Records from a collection
○ ○ ○ ○

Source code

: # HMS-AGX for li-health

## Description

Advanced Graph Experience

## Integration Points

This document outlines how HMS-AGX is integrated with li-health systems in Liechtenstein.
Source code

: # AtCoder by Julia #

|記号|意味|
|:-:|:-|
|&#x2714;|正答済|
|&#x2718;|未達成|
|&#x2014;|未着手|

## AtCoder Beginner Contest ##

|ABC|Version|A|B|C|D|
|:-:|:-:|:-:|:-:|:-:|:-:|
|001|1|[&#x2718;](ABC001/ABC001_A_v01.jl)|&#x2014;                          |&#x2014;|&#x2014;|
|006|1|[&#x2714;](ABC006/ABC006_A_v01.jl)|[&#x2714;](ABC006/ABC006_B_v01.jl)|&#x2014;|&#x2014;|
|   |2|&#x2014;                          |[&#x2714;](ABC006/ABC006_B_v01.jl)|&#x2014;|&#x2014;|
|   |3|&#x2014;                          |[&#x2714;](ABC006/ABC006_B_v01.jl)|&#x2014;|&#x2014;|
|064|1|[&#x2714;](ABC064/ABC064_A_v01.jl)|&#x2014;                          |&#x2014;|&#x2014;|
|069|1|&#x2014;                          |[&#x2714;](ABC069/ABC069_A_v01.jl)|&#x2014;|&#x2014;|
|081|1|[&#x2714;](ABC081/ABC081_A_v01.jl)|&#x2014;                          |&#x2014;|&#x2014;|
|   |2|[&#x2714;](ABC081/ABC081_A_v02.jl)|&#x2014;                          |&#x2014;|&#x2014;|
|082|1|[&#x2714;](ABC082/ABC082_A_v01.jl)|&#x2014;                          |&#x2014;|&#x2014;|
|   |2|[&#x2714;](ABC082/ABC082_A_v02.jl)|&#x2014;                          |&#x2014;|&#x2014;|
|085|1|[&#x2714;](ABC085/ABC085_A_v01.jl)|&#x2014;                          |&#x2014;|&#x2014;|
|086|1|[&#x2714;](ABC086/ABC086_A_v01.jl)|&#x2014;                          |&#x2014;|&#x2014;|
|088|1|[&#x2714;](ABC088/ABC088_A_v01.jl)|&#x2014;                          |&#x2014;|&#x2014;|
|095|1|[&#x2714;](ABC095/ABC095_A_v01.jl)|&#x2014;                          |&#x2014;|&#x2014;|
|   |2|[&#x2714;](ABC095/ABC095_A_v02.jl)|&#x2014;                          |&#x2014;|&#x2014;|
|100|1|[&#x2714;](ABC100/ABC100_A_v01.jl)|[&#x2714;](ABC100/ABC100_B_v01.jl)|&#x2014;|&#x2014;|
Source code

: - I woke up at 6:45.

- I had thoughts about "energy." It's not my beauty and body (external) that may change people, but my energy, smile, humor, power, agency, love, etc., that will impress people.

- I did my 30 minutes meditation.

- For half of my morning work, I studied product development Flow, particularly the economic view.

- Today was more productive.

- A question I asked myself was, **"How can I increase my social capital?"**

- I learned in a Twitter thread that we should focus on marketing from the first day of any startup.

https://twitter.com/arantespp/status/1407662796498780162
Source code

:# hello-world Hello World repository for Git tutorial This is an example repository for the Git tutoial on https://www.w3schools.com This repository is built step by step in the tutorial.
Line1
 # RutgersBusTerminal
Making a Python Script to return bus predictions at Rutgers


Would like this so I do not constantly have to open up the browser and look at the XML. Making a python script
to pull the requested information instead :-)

○ ○ ○ ○

What you are asked to do =
Above are the entries; give them back verbatim.

Expected answer =
Source code

: # HMS-AGX for li-health

## Description

Advanced Graph Experience

## Integration Points

This document outlines how HMS-AGX is integrated with li-health systems in Liechtenstein.
Source code

: # AtCoder by Julia #

|記号|意味|
|:-:|:-|
|&#x2714;|正答済|
|&#x2718;|未達成|
|&#x2014;|未着手|

## AtCoder Beginner Contest ##

|ABC|Version|A|B|C|D|
|:-:|:-:|:-:|:-:|:-:|:-:|
|001|1|[&#x2718;](ABC001/ABC001_A_v01.jl)|&#x2014;                          |&#x2014;|&#x2014;|
|006|1|[&#x2714;](ABC006/ABC006_A_v01.jl)|[&#x2714;](ABC006/ABC006_B_v01.jl)|&#x2014;|&#x2014;|
|   |2|&#x2014;                          |[&#x2714;](ABC006/ABC006_B_v01.jl)|&#x2014;|&#x2014;|
|   |3|&#x2014;                          |[&#x2714;](ABC006/ABC006_B_v01.jl)|&#x2014;|&#x2014;|
|064|1|[&#x2714;](ABC064/ABC064_A_v01.jl)|&#x2014;                          |&#x2014;|&#x2014;|
|069|1|&#x2014;                          |[&#x2714;](ABC069/ABC069_A_v01.jl)|&#x2014;|&#x2014;|
|081|1|[&#x2714;](ABC081/ABC081_A_v01.jl)|&#x2014;                          |&#x2014;|&#x2014;|
|   |2|[&#x2714;](ABC081/ABC081_A_v02.jl)|&#x2014;                          |&#x2014;|&#x2014;|
|082|1|[&#x2714;](ABC082/ABC082_A_v01.jl)|&#x2014;                          |&#x2014;|&#x2014;|
|   |2|[&#x2714;](ABC082/ABC082_A_v02.jl)|&#x2014;                          |&#x2014;|&#x2014;|
|085|1|[&#x2714;](ABC085/ABC085_A_v01.jl)|&#x2014;                          |&#x2014;|&#x2014;|
|086|1|[&#x2714;](ABC086/ABC086_A_v01.jl)|&#x2014;                          |&#x2014;|&#x2014;|
|088|1|[&#x2714;](ABC088/ABC088_A_v01.jl)|&#x2014;                          |&#x2014;|&#x2014;|
|095|1|[&#x2714;](ABC095/ABC095_A_v01.jl)|&#x2014;                          |&#x2014;|&#x2014;|
|   |2|[&#x2714;](ABC095/ABC095_A_v02.jl)|&#x2014;                          |&#x2014;|&#x2014;|
|100|1|[&#x2714;](ABC100/ABC100_A_v01.jl)|[&#x2714;](ABC100/ABC100_B_v01.jl)|&#x2014;|&#x2014;|
Source code

: - I woke up at 6:45.

- I had thoughts about "energy." It's not my beauty and body (external) that may change people, but my energy, smile, humor, power, agency, love, etc., that will impress people.

- I did my 30 minutes meditation.

- For half of my morning work, I studied product development Flow, particularly the economic view.

- Today was more productive.

- A question I asked myself was, **"How can I increase my social capital?"**

- I learned in a Twitter thread that we should focus on marketing from the first day of any startup.

https://twitter.com/arantespp/status/1407662796498780162
Source code

:# hello-world Hello World repository for Git tutorial This is an example repository for the Git tutoial on https://www.w3schools.com This repository is built step by step in the tutorial.
Line1
 # RutgersBusTerminal
Making a Python Script to return bus predictions at Rutgers


Would like this so I do not constantly have to open up the browser and look at the XML. Making a python script
to pull the requested information instead :-)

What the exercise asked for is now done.